Stratford, New Hampshire


Stratford is located on the Connecticut River on New Hampshire’s north-western border to Vermont. Comprising the two settlements of North Stratford and Stratford Hollow, the town was granted its charter in 1762 under the name of Woodbury: this charter was re-granted in 1773 with the name of Stratford in memory of Stratford-on-Avon, probably via Stratford, Connecticut, from where some of its earliest settlers had come.
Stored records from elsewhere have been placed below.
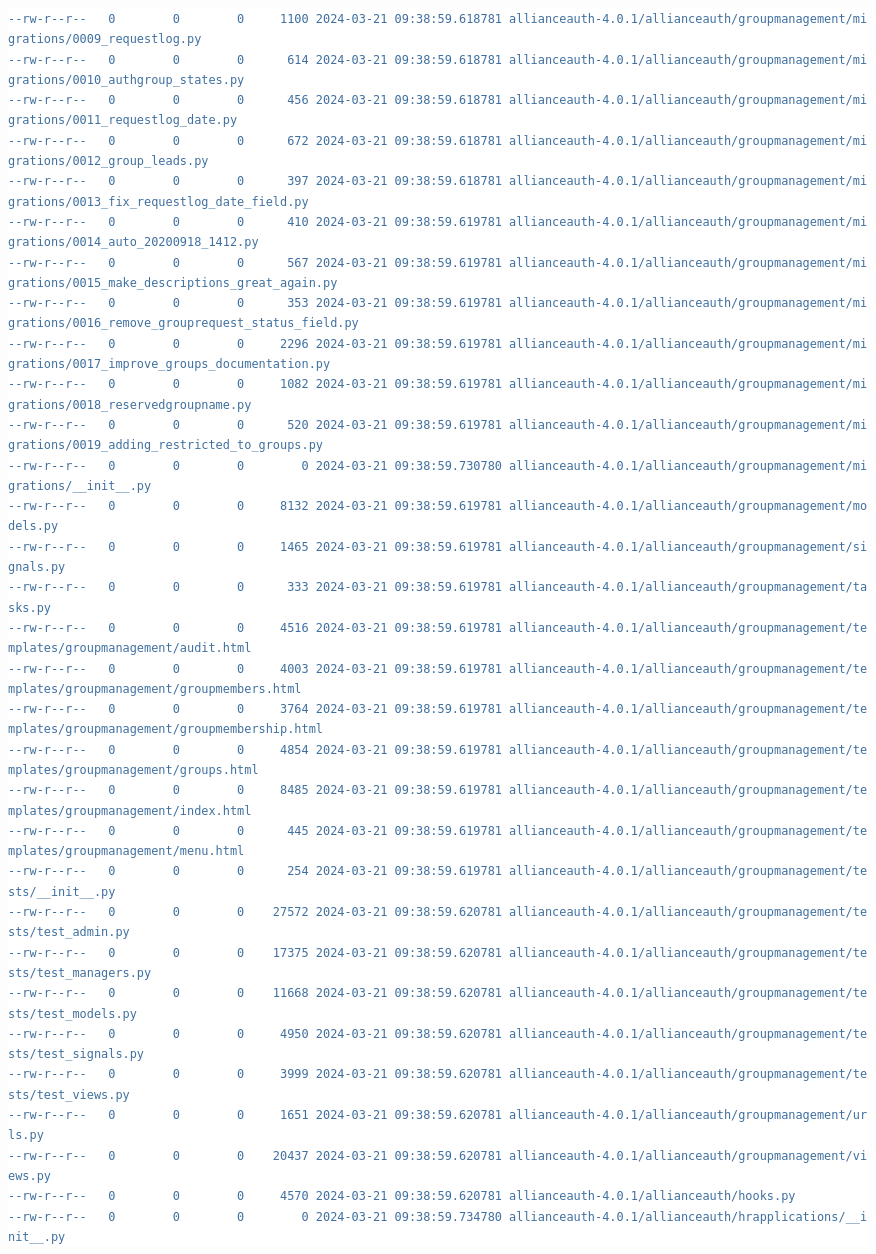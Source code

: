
 ```diff
--rw-r--r--   0        0        0     1100 2024-03-21 09:38:59.618781 allianceauth-4.0.1/allianceauth/groupmanagement/migrations/0009_requestlog.py
--rw-r--r--   0        0        0      614 2024-03-21 09:38:59.618781 allianceauth-4.0.1/allianceauth/groupmanagement/migrations/0010_authgroup_states.py
--rw-r--r--   0        0        0      456 2024-03-21 09:38:59.618781 allianceauth-4.0.1/allianceauth/groupmanagement/migrations/0011_requestlog_date.py
--rw-r--r--   0        0        0      672 2024-03-21 09:38:59.618781 allianceauth-4.0.1/allianceauth/groupmanagement/migrations/0012_group_leads.py
--rw-r--r--   0        0        0      397 2024-03-21 09:38:59.618781 allianceauth-4.0.1/allianceauth/groupmanagement/migrations/0013_fix_requestlog_date_field.py
--rw-r--r--   0        0        0      410 2024-03-21 09:38:59.619781 allianceauth-4.0.1/allianceauth/groupmanagement/migrations/0014_auto_20200918_1412.py
--rw-r--r--   0        0        0      567 2024-03-21 09:38:59.619781 allianceauth-4.0.1/allianceauth/groupmanagement/migrations/0015_make_descriptions_great_again.py
--rw-r--r--   0        0        0      353 2024-03-21 09:38:59.619781 allianceauth-4.0.1/allianceauth/groupmanagement/migrations/0016_remove_grouprequest_status_field.py
--rw-r--r--   0        0        0     2296 2024-03-21 09:38:59.619781 allianceauth-4.0.1/allianceauth/groupmanagement/migrations/0017_improve_groups_documentation.py
--rw-r--r--   0        0        0     1082 2024-03-21 09:38:59.619781 allianceauth-4.0.1/allianceauth/groupmanagement/migrations/0018_reservedgroupname.py
--rw-r--r--   0        0        0      520 2024-03-21 09:38:59.619781 allianceauth-4.0.1/allianceauth/groupmanagement/migrations/0019_adding_restricted_to_groups.py
--rw-r--r--   0        0        0        0 2024-03-21 09:38:59.730780 allianceauth-4.0.1/allianceauth/groupmanagement/migrations/__init__.py
--rw-r--r--   0        0        0     8132 2024-03-21 09:38:59.619781 allianceauth-4.0.1/allianceauth/groupmanagement/models.py
--rw-r--r--   0        0        0     1465 2024-03-21 09:38:59.619781 allianceauth-4.0.1/allianceauth/groupmanagement/signals.py
--rw-r--r--   0        0        0      333 2024-03-21 09:38:59.619781 allianceauth-4.0.1/allianceauth/groupmanagement/tasks.py
--rw-r--r--   0        0        0     4516 2024-03-21 09:38:59.619781 allianceauth-4.0.1/allianceauth/groupmanagement/templates/groupmanagement/audit.html
--rw-r--r--   0        0        0     4003 2024-03-21 09:38:59.619781 allianceauth-4.0.1/allianceauth/groupmanagement/templates/groupmanagement/groupmembers.html
--rw-r--r--   0        0        0     3764 2024-03-21 09:38:59.619781 allianceauth-4.0.1/allianceauth/groupmanagement/templates/groupmanagement/groupmembership.html
--rw-r--r--   0        0        0     4854 2024-03-21 09:38:59.619781 allianceauth-4.0.1/allianceauth/groupmanagement/templates/groupmanagement/groups.html
--rw-r--r--   0        0        0     8485 2024-03-21 09:38:59.619781 allianceauth-4.0.1/allianceauth/groupmanagement/templates/groupmanagement/index.html
--rw-r--r--   0        0        0      445 2024-03-21 09:38:59.619781 allianceauth-4.0.1/allianceauth/groupmanagement/templates/groupmanagement/menu.html
--rw-r--r--   0        0        0      254 2024-03-21 09:38:59.619781 allianceauth-4.0.1/allianceauth/groupmanagement/tests/__init__.py
--rw-r--r--   0        0        0    27572 2024-03-21 09:38:59.620781 allianceauth-4.0.1/allianceauth/groupmanagement/tests/test_admin.py
--rw-r--r--   0        0        0    17375 2024-03-21 09:38:59.620781 allianceauth-4.0.1/allianceauth/groupmanagement/tests/test_managers.py
--rw-r--r--   0        0        0    11668 2024-03-21 09:38:59.620781 allianceauth-4.0.1/allianceauth/groupmanagement/tests/test_models.py
--rw-r--r--   0        0        0     4950 2024-03-21 09:38:59.620781 allianceauth-4.0.1/allianceauth/groupmanagement/tests/test_signals.py
--rw-r--r--   0        0        0     3999 2024-03-21 09:38:59.620781 allianceauth-4.0.1/allianceauth/groupmanagement/tests/test_views.py
--rw-r--r--   0        0        0     1651 2024-03-21 09:38:59.620781 allianceauth-4.0.1/allianceauth/groupmanagement/urls.py
--rw-r--r--   0        0        0    20437 2024-03-21 09:38:59.620781 allianceauth-4.0.1/allianceauth/groupmanagement/views.py
--rw-r--r--   0        0        0     4570 2024-03-21 09:38:59.620781 allianceauth-4.0.1/allianceauth/hooks.py
--rw-r--r--   0        0        0        0 2024-03-21 09:38:59.734780 allianceauth-4.0.1/allianceauth/hrapplications/__init__.py
```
When Thomas Connary settled in Stratford in 1846 this was a town of around 500 people. In this rural New Hampshire setting, which prospered as a farming and logging centre, especially with the coming of the Grand Trunk Railway in 1853, Connary lived in his family farmstead with his wife Lucinda and their five children Simon, Mary, John, Joseph, and Anne until his death in 1899.

Stratford Sacred Heart Church on Main Street in North Stratford. Unused postcard c. 1920. Thomas Connary bought the land on which the church stands in 1866: the church itself was completed in 1887.

The Baptist Church on Main Street in North Stratford,  used postcard dated Sep. 1906. This church was destroyed by fire on Easter Sunday in 1915. A new church was completed in Jan. 1916 and stands till this day.

The view of North Stratford, 'looking West from Stevens Hill'. Used postcard dated Aug. 1908. The Baptist and Catholic churches on Main Street can be clearly seen.

A 'bird's eye view of North Stratford, NH' (admittedly of a low-flying bird). Unused postcard, c. 1910.

North Stratford, 'Monument Square looking west', unused postcard, uncertain date c. 1930 (not in my collection).

Sacred Heart Church, unused postcard c. 1910. On one of the stained glass windows in the church is remembered Thomas Connary, Stratford's first resident Catholic who bought the land on which the church is erected.

The view of North Stratford from Hutchins' Reservoir, used postcard from Feb. 1906. The picture is taken from the Vermont side of the Connecticut River, and the spire of the Sacred Heart Church on Main Street in North Stratford is visible.

The Connecticut River, separating Bloomfield, VT and North Stratford, NH. Just visible is the Catholic church in Bloomfield, like the Sacred Heart Church in North Stratford erected on land purchased by Thomas Connary.

The public school in North Stratford, erected in 1884. Unused postcard c. 1910.

North Stratford, 'Monument Square looking south', unused postcard, uncertain date c. 1930 (not in my collection).

The location of the Connary homestead in Stratford Hollow. The map is found in Jeannette Thompson's History of the Town of Stratford, and it shows Stratford in 1861.

An invitation to participate in the conviviality and merriment of Stratford's 200th birthday celebration in 1974. The festivities extended from August 2nd - 5th and included an historical pageant  with the title of 'Stratford's Yesterdays' and a beard judging contest. Published to mark the occasion was A Pictorial History of the Town of Stratford, New Hampshire on the Occasion of her 200th Birthday.


Comprising the two settlements of North Stratford and Stratford Hollow, the town was granted its charter in 1762 under the name of Woodbury: this charter was re-granted in 1773 with the name of Stratford in memory of Stratford-on-Avon, probably via Stratford, Connecticut, from where some of its earliest settlers had come.